Most surprising song on your “frequently played” list - Things have changed. It's now mostly podcast land for me, so not much interesting when it comes to music playlists.

 Favorite book over the past 12 months - For the technical side, it would be Digital Transformation by Lindsay Herbert. A more eye opening one would be the book about the Spanish Flu influenza by John Barry.

1 - As you built a true shared services approach in NY, where did your best ideas come from? How did you maintain a creative edge?

All the best ideas came from simply looking at how people do their work, and how most work consists of just schlepping paper from person to person. We had an idea of what you could do and did time and motion studies to understand what was being lost and how we could turn people into true knowledge workers. Interestingly, employees didn’t usually find this threatening -- after all, we were looking at how they did their jobs -- but management sometimes would find it threatening because they didn’t have a vision of what could be done. In the early years, imaging was something that happened at banks, and nobody was really doing it in the public sector. So, it took a lot of lift and push to get things moving.

2 - One of the challenges many content management professionals is getting individual departments to give up their own turf in exchange for the collective benefits of a strategic approach.
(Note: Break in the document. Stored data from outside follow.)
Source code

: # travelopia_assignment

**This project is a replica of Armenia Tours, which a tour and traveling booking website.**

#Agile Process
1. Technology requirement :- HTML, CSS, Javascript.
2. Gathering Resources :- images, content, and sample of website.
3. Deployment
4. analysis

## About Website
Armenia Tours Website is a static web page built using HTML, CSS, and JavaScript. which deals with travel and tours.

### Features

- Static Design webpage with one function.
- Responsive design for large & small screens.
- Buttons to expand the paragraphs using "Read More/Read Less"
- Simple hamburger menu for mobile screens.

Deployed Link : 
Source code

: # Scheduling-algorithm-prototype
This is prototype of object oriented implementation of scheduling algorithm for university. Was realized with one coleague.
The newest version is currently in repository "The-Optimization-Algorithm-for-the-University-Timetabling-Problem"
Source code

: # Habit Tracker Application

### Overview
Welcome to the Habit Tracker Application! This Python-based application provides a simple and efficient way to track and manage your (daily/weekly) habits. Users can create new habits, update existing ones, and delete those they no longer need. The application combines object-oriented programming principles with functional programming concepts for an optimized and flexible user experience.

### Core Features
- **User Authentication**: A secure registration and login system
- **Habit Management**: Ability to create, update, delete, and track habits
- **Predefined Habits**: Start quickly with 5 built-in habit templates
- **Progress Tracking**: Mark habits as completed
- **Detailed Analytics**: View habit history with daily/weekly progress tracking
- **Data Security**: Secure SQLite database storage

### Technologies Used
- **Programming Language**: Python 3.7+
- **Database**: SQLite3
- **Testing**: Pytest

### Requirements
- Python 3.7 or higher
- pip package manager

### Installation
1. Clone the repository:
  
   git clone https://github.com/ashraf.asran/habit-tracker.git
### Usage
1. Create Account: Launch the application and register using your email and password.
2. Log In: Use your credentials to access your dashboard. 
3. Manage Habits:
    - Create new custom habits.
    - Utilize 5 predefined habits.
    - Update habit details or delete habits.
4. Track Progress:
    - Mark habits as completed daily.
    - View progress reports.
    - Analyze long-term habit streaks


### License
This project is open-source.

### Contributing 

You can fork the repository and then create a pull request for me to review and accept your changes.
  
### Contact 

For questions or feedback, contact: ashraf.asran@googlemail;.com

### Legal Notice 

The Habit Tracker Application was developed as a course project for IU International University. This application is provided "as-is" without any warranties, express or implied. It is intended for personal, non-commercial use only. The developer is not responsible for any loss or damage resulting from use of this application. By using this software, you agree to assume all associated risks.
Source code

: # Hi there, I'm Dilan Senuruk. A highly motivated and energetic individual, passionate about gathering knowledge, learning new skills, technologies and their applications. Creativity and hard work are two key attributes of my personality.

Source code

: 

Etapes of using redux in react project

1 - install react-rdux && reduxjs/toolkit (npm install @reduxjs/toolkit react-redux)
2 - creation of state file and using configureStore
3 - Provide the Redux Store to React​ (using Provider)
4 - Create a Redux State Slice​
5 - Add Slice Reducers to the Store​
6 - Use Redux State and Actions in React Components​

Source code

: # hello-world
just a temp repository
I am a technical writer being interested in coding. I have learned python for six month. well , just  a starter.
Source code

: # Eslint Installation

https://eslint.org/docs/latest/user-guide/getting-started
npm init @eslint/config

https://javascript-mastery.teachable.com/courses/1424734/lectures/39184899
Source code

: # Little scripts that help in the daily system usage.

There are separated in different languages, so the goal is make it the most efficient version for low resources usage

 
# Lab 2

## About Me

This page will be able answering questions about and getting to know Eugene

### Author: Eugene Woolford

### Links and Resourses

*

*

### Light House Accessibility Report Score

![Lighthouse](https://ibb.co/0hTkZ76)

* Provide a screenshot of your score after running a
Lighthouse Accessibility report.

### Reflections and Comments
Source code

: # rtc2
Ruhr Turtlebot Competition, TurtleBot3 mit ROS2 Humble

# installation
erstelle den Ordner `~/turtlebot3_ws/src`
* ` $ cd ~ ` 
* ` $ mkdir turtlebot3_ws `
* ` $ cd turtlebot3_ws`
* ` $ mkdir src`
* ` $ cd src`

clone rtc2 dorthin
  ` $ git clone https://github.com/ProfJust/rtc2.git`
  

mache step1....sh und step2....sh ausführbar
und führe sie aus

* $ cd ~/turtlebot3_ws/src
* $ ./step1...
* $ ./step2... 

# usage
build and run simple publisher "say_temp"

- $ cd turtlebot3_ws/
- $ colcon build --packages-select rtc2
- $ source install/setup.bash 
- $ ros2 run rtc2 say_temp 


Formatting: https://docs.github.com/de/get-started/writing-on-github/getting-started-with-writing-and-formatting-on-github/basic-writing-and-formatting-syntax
How did you convince people to do this?

For the first project, we documented very carefully the effort and time involved in getting the job done before the change, what it took to get the job done before the change, and then carefully documented what the work looked like after we implemented a new system. At that point, our shared services approach became critical. Because a typical single ECM implementation in a department was a couple of million dollars, which not many departments could afford. But if we made ECM a shared service on an existing platform, the incremental cost might drop to a tenth of that.  

3 - As you built the NY State strategic ECM capability, who or what pissed you off?

It's like anything; you see an opportunity, you build the business plan, you make it solid, you make it a worthwhile investment, and you just must wait your turn in the queue. Sometimes it's longer than you want it to be. When that happens, you just keep negotiating, and you keep delivering in the areas where you have a system in place. After you prove your reliability, additional program areas start talking to each other. We had cases where a program director would show up saying they wanted to do something, and they had their checkbook open.  Build the reputation that you will deliver what you say you're going to do.

4 - Did you worry about failing?

When Governor Cuomo came into office, he chartered something called the Sage Commission, which was tasked with looking for opportunities for savings within the state. One of the things they elected to do was to pull all the back-office IT operations out of individual agencies -- because these weren’t really a core competency within any agency -- and pulled all these functions into a single new agency. When they started talking about invoice processing, it was clear that it was something that all 57 agencies needed to do. But some of the approaches were manual, some were just glorified Excel spreadsheets, and some were applications that had to be rebooted two or three times a day during prime time. They needed a solution common to all the agencies, and we were given the opportunity to deliver one in a ridiculously little amount of time. So, we did it.

Paraphrasing the Art of War, my adage has always been that you win a project before you start. You win the project when you make the business case. I’m very excited about how process mining changes this equation. I can't even tell you the amount of times and months of my life that has been spent in rooms, with people with sticky notes trying to figure out their processes. The staff says, “This is how it works.” And the manager says, “No, that's not how it works. This is how it works.” With process mining you can figure all of this out so much more quickly; you can almost build a wind tunnel to test how you want your process to ideally work before moving forward. You can potentially succeed with a project before you even start because you will have figured out the business process, the future opportunities, and how much risk you want to take out of the gate.  

5 - What would your peers consider to be your secret sauce?

It always comes down to the team. I look for people who care, know they need to deliver every day, and are relentless in solving problems.